I Am Not Tiger Woods.
This has been apparent to golfers since the world's No. 1 player cut his famous Nike commercial 12 years ago. Although the ad played to his connection to galleries diverse in age, ethnicity and social and economic backgrounds, golfers of all stripes quickly discovered they can hardly associate their games with his.
"If you ever get half as good as Tiger, you'd be a pretty good golfer," PGA Tour pro Geoff Ogilvy said last year when Woods won seven times, captured his 13th major, at the PGA Championship, and won the inaugural FedExCup playoffs.
"We almost expect him to win all the tournaments that he's playing," frequent practice round partner, good friend and colleague Charles Howell III said last week.
As Woods tees off at 2:02 p.m. ET Wednesday (2-6 p.m., Golf Channel) in the first round of the WGC-Accenture Match Play Championship in Marana, Ariz., near Tucson, he's firing on all cylinders again. He has won five of his last six Tour events and seven of his last eight tournaments worldwide. Dating to the 2006 British Open, he has won 17 of 27 events.

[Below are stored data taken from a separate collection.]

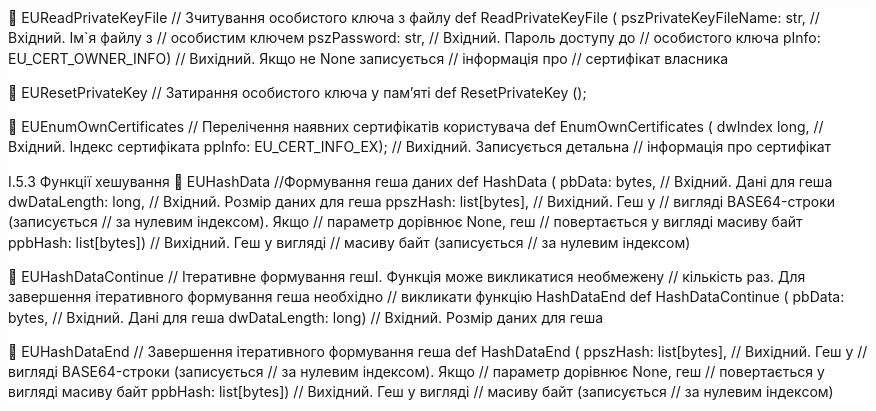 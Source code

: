 	EUReadPrivateKeyFile
	// Зчитування особистого ключа з файлу
	def ReadPrivateKeyFile (
		pszPrivateKeyFileName:	str,		// Вхідний. Ім`я файлу з 
								// особистим ключем
		pszPassword:		str,		// Вхідний. Пароль доступу до 
								// особистого ключа
		pInfo:	EU_CERT_OWNER_INFO)	// Вихідний. Якщо не None записується
								// інформація про 
								// сертифікат власника

	EUResetPrivateKey
	// Затирання особистого ключа у пам’яті
	def ResetPrivateKey ();

	EUEnumOwnCertificates
	// Перелічення наявних сертифікатів користувача
	def EnumOwnCertificates (
		dwIndex		long,			// Вхідний. Індекс сертифіката
		ppInfo:		EU_CERT_INFO_EX);	// Вихідний. Записується детальна
								// інформація про сертифікат

І.5.3 Функції хешування
	EUHashData
	//Формування геша даних
	def HashData (
		pbData:		bytes,		// Вхідний. Дані для геша
		dwDataLength:	long,			// Вхідний. Розмір даних для геша
		ppszHash:		list[bytes],	// Вихідний. Геш у 
								// вигляді BASE64-строки (записується
								// за нулевим індексом). Якщо
								// параметр дорівнює None, геш									// повертається у вигляді масиву байт
		ppbHash:		list[bytes])	// Вихідний. Геш у вигляді 
								// масиву байт (записується
								// за нулевим індексом)

	EUHashDataContinue
	// Ітеративне формування гешІ. Функція може викликатися необмежену 
	// кількість раз. Для завершення ітеративного формування геша необхідно 
	// викликати функцію HashDataEnd
	def HashDataContinue (
		pbData:		bytes,		// Вхідний. Дані для геша
		dwDataLength:	long)			// Вхідний. Розмір даних для геша

	EUHashDataEnd
	// Завершення ітеративного формування геша
	def HashDataEnd (
		ppszHash:		list[bytes],	// Вихідний. Геш у 
								// вигляді BASE64-строки (записується
								// за нулевим індексом). Якщо
								// параметр дорівнює None, геш									// повертається у вигляді масиву байт
		ppbHash:		list[bytes])	// Вихідний. Геш у вигляді 
								// масиву байт (записується
								// за нулевим індексом)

He's playing so well that when he blitzed the field by eight shots at the Buick Invitational in San Diego in his 2008 debut, talk of an undefeated season started percolating. Woods, who will play 16-18 Tour events this year, even has declared the Grand Slam to be "easily within reach."
"Besides a 155-foot yacht, homes all over the place and a great quality of life, I'd like to have his determination, focus, work ethic, will to win and will not to lose," close friend and Champions Tour player John Cook says.
Here's what others desire:
His long game
"I want his driving distance," LPGA star Natalie Gulbis says. "I would probably drive half of the greens, reach all the par-5s in two. I'd putt for a lot of eagles."
Actor and comedian Mark Curry, formerly of the 1990s sitcom Hangin' with Mr. Cooper, would like to hang with Woods off the tee.
"If you're golfing, and you're in front of a crowd, you want that first drive from the first tee to be awe-inspiring," Curry says. "Four hundred yards! Who cares about the rest of the game? Wind it up and whack that baby!"
Daniel "Kid Poker" Negreanu, who has won three bracelets in the World Series of Poker, agrees.
"I hit the ball like the vegetarian that I am, so I would love to have his 3-wood and his long irons," he says. "It would make the game so much easier. I wouldn't have to play from the forward tees anymore."
His work ethic
No one outworked Hall of Famer Lee Trevino. Same goes for Woods.
"He gets his confidence from hard work, and that is how I got mine," says Trevino, who won six majors. "The harder Tiger works, the more he expects to win. With his talent, he's unstoppable."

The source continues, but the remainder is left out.